Title: Review: The Meaning of Anarchism
Subtitle: The Meaning of Anarchism. By Captain Jack White. Organise!-International Workers Association, £1.00. 12 pages.
Date: 1999
Source: Retrieved on May 13, 2013 from web.archive.org
Notes: Published in Organise! Issue 50 — Winter 1998/99.

At last the comrades of Organise!, the Irish anarcho-syndicalist group, have reprinted this long out-of-print pamphlet. Jack White, founder of the Irish Citizen Army, was an enigmatic character on the Irish left who has tended to be marginalised in Irish Labour history. This slim pamphlet is unfortunately his only written work presently available and it dates from the period after he had embraced anarchism.

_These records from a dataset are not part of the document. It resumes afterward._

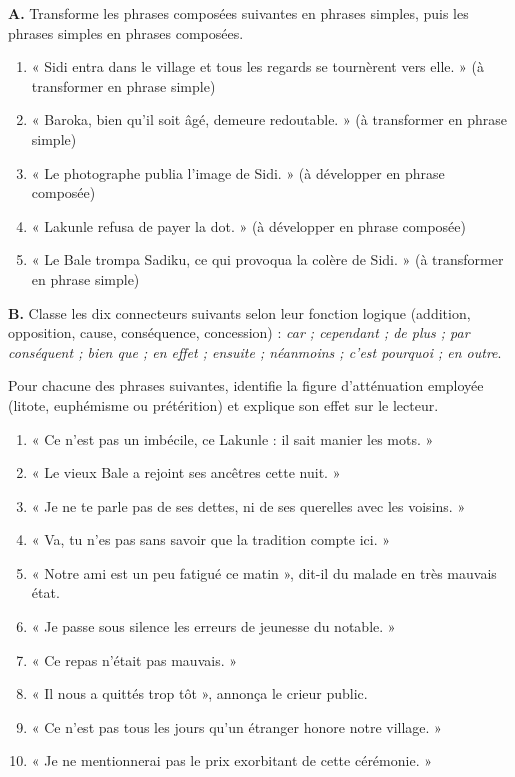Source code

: \documentclass[11pt]{article}
\begin{document}
\begin{exercice}
\textbf{A.} Transforme les phrases composées suivantes en phrases simples, puis les phrases simples en phrases composées.
\begin{enumerate}
\item « Sidi entra dans le village et tous les regards se tournèrent vers elle. » (à transformer en phrase simple)
\item « Baroka, bien qu'il soit âgé, demeure redoutable. » (à transformer en phrase simple)
\item « Le photographe publia l'image de Sidi. » (à développer en phrase composée)
\item « Lakunle refusa de payer la dot. » (à développer en phrase composée)
\item « Le Bale trompa Sadiku, ce qui provoqua la colère de Sidi. » (à transformer en phrase simple)
\end{enumerate}
\textbf{B.} Classe les dix connecteurs suivants selon leur fonction logique (addition, opposition, cause, conséquence, concession) : \emph{car ; cependant ; de plus ; par conséquent ; bien que ; en effet ; ensuite ; néanmoins ; c'est pourquoi ; en outre}.
\end{exercice}

\begin{exercice}
Pour chacune des phrases suivantes, identifie la figure d'atténuation employée (litote, euphémisme ou prétérition) et explique son effet sur le lecteur.
\begin{enumerate}
\item « Ce n'est pas un imbécile, ce Lakunle : il sait manier les mots. »
\item « Le vieux Bale a rejoint ses ancêtres cette nuit. »
\item « Je ne te parle pas de ses dettes, ni de ses querelles avec les voisins. »
\item « Va, tu n'es pas sans savoir que la tradition compte ici. »
\item « Notre ami est un peu fatigué ce matin », dit-il du malade en très mauvais état.
\item « Je passe sous silence les erreurs de jeunesse du notable. »
\item « Ce repas n'était pas mauvais. »
\item « Il nous a quittés trop tôt », annonça le crieur public.
\item « Ce n'est pas tous les jours qu'un étranger honore notre village. »
\item « Je ne mentionnerai pas le prix exorbitant de cette cérémonie. »
\end{enumerate}
\end{exercice}
\end{document}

His ‘conversion’ occurred during his time as a volunteer in the International Brigade during the Spanish Civil War. The essay contained in this pamphlet is divided between a defence of anarchism against its Marxist critics and a discussion of the events in Spain from a libertarian perspective. White makes some odd comments about the “Spanish racial characteristic of human dignity.”(?!) and his notion that the Easter Uprising in Ireland in 1916 was more important than the Russian Revolution a year later (and more in tune with the spirit of anarchism!) is somewhat controversial. However, White’s unorthodoxy was famous; his autobiography was even called ‘Misfit’, and this shouldn’t detract from what is an interesting read. With a new introduction by an Organise! member, ‘The Meaning of Anarchism’ should hopefully be a useful tool in connecting anarchists in Ireland today with those of its past.